Programming FANUC robots is easy. Giving the robots enough intelligence to run safely and reliably in just about any failure scenario is the hard part.
This is where many integrators get into trouble. They don’t plan enough programming time on the front-end so that they are forced to add polish on the production floor. If your FAT is just a day or two away and your code isn’t sprinkled with all sorts of (hopefully rarely used but thoroughly tested) error recovery routines, you’re in trouble.
One of my favorite projects I’ve programmed is this bin-picking demo for FANUC’s IMTS 2012 booth:
Anyone who’s ever worked for FANUC knows that they take their trade shows very seriously. The robots must run perfectly for the entire show. Anyone who’s ever worked with bin-picking knows that the bin is going to try its best to screw things up.

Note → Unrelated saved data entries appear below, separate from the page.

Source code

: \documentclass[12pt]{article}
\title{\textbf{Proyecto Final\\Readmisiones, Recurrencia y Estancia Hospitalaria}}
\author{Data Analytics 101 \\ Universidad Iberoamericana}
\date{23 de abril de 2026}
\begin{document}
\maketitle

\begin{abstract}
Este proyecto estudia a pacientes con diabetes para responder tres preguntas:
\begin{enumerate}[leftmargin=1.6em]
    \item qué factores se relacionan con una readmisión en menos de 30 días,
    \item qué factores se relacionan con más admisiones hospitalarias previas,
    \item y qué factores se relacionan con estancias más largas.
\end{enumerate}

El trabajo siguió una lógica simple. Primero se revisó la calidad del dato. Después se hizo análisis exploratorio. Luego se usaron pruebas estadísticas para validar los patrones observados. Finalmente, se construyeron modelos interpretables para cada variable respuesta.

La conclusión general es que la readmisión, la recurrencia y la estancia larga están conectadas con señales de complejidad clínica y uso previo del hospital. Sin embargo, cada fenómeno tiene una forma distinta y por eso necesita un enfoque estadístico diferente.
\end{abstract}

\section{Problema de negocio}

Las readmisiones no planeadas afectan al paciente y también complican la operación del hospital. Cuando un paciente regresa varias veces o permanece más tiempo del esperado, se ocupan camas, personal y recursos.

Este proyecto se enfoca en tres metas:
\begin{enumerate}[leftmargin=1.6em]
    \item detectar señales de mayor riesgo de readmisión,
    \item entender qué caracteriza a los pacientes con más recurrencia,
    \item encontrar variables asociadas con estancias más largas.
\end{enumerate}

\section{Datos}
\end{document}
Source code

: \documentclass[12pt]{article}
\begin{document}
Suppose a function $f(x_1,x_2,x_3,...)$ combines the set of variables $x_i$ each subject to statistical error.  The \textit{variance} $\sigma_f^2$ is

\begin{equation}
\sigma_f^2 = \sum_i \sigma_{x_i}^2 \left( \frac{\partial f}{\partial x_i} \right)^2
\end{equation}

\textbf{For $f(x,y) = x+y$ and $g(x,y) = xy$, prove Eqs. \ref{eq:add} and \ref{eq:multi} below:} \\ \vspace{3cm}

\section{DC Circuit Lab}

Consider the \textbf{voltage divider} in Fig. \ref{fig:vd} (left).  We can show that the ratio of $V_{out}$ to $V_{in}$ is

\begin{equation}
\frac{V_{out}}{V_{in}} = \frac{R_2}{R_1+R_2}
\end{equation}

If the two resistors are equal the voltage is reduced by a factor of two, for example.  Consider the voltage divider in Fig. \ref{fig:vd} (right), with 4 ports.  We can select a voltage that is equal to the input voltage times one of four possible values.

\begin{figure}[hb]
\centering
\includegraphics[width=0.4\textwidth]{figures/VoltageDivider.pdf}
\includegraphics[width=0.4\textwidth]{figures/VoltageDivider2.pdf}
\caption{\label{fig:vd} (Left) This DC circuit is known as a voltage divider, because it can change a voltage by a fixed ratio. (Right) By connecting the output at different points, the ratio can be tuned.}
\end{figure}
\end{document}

One of the issues I dealt with on this project was parts resting vertically against the sides of the bin. It would probably happen a few times a day. You might think that leaving one part once in a while would be ok. Nope, not for a FANUC tradeshow cell. We must completely empty the bin every single time.
What would you do if you couldn’t pick up a part in its current orientation? You’d move the part into an orientation you could deal with. That’s what we did with the robot.
The 3D Area Sensor has a “Peak Tool” that allows you to locate the highest point in your 3D point cloud. If the bin itself is properly masked out, this should be the top of that stubborn part. The robot would move towards that point and swipe towards the center of the bin. We’d then scan the bin again and hopefully find a nice part right in the center of the bin.
Here’s another problem: how many times do you let the robot attempt to knock a part over before trying something else? If the robot gets stuck trying to be smart, that’s probably worse than just leaving the part there. I’d have the robot try to swipe that darn part from different angles, at different depths, and as a last-case scenario just wipe around the inside of the box or shake the box itself.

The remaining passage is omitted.